詩人の声は、才能など必要がない。必要なのは毎日努力を怠らないということ
だ。かえって不器用な人の程、才能が開花するものだ。上手く読むなどと思わな
いことだ。下手だからこそ、あれこれと考えて努力もする。そのに芸の面白さも
生まれてくる。味を身に付けることがなにより大切なことである。人明かりにな
れることも、その日々の努力があってはじめて可能なのだ。仏陀だって、40歳
まで厳しい修行をしてきた。その後は、人明かりになって旅を続けて仏教を広め
ていっただけのこと。先日の得丸公明氏の朗読だって、それなりの練習に励んだ
お陰で、聴くほうにもそれなりに聴けた。一時間三十分も声の力が落ちないで読
めたことはたいしたものであった。今の詩人達は、声を出すことの意味がほとん
ど解っていない。私は20年以上も声の努力を続けているが、まだまだ未熟であ
る。癌で途中で倒れても、行けるところまで詩語りに賭けて燃え尽きて死んでゆ
きたい。その決意が詩明かりを生む秘訣なのだ。今月26日にライブがありま
す。一人でも多くの方のご来場を望んでいます。

2008年3月 3日 (月)
昨日、「三鷹天命反転住宅で山本陽子の詩を朗読する」を聴きに出かけた。朗読
は得丸公明氏である。詩人でない人が山本陽子を朗読したことには驚きを覚え
る。それも天命反転住宅で行ったことは意義のあることだ。それも入場料無料で
ある。山本陽子の詩は、活字で読むより、音として聴いた方が解りやすい。得丸
氏は、丁寧に朗読を行った。その後二次会で、和気藹々と楽しく語り合った。気
持の良い出会いであった。山本陽子の全集の第二巻が五冊も売れた。詩人なら買
わないだろうが、建築家や美術家などに買って頂いた。その中の女性の一人が、
「遙かする、するするながら」を読むと癖になるといった話がでた。
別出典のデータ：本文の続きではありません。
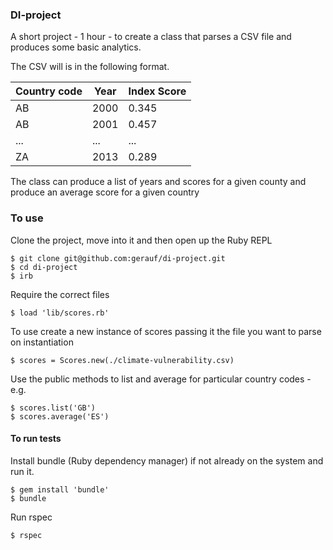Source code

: ### DI-project

A short project - 1 hour - to create a class that parses a CSV file and produces some basic analytics.

The CSV will is in the following format.

|Country code|Year|Index Score|
|---|---|---|
|AB|2000|0.345|
|AB|2001|0.457|
|...|...|...|
|ZA|2013|0.289|

The class can produce a list of years and scores for a given county and produce an average score for a given country

### To use

Clone the project, move into it and then open up the Ruby REPL
```
$ git clone git@github.com:gerauf/di-project.git
$ cd di-project
$ irb
```

Require the correct files
```
$ load 'lib/scores.rb'
```

To use create a new instance of scores passing it the file you want to parse on instantiation
```
$ scores = Scores.new(./climate-vulnerability.csv)
```

Use the public methods to list and average for particular country codes - e.g.
```
$ scores.list('GB')
$ scores.average('ES')
```
#### To run tests

Install bundle (Ruby dependency manager) if not already on the system and run it.
```
$ gem install 'bundle'
$ bundle
```

Run rspec
```
$ rspec
```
こんな会場
に山本陽子さんがいたら、きっと歓んだあろう。
朝起きたら、疲れがたまってちょっと辛かった。これからもいろんな人たちとの
出会いを積極的に求めてゆきたい。得丸公明氏に感謝。

2008年3月 1日 (土)
末期癌の告知されてから十ヶ月が過ぎた。昨日は四人部屋にとまった。看護婦さ
んたちの行動も入院当時からくらべて、より向上している。思いやる看護を身に
染みて感じるようになってきた。まだまだいろんな問題があるが、やはり生きが
いのある職場だと感じる。ここには患者日一人ひとりとの関わりが要求されてい
る。利益だけ考えていかねばならない会社とは訳が違う。患者は社会的地位など
まったく関係がない。みんな看てもらう患者として平等な立場にいる。本来の人
間社会の原点があると思える。
詩人は個の闇を追求する旅人でもあるが、やはり他者の痛みを知る人でありたい
ものだ。ドキュメントやルポタージュを読むことによって、いろいろと考えさせ
られることが多い。私は柳田邦男の著書によって、多くのことを学ぶことができ
た。現代詩は、詩を学ぶことではなく、多くの痛みを抱えた人たちとの連帯を学
んでいかなければ、詩はますます衰退してしまうだろう。詩人莫迦になってし
まって、社会からますます相手にされない世界に落ち込んでいく。それはいまの
詩壇そのものの姿でもある。私は心の自由の旅人でありたい。それは苦しんで生
きている人たちへの思いの旅でもあらねばならない。
明日、得丸公明さんの山本陽子作品の朗読がおこなわれる。楽しみだ。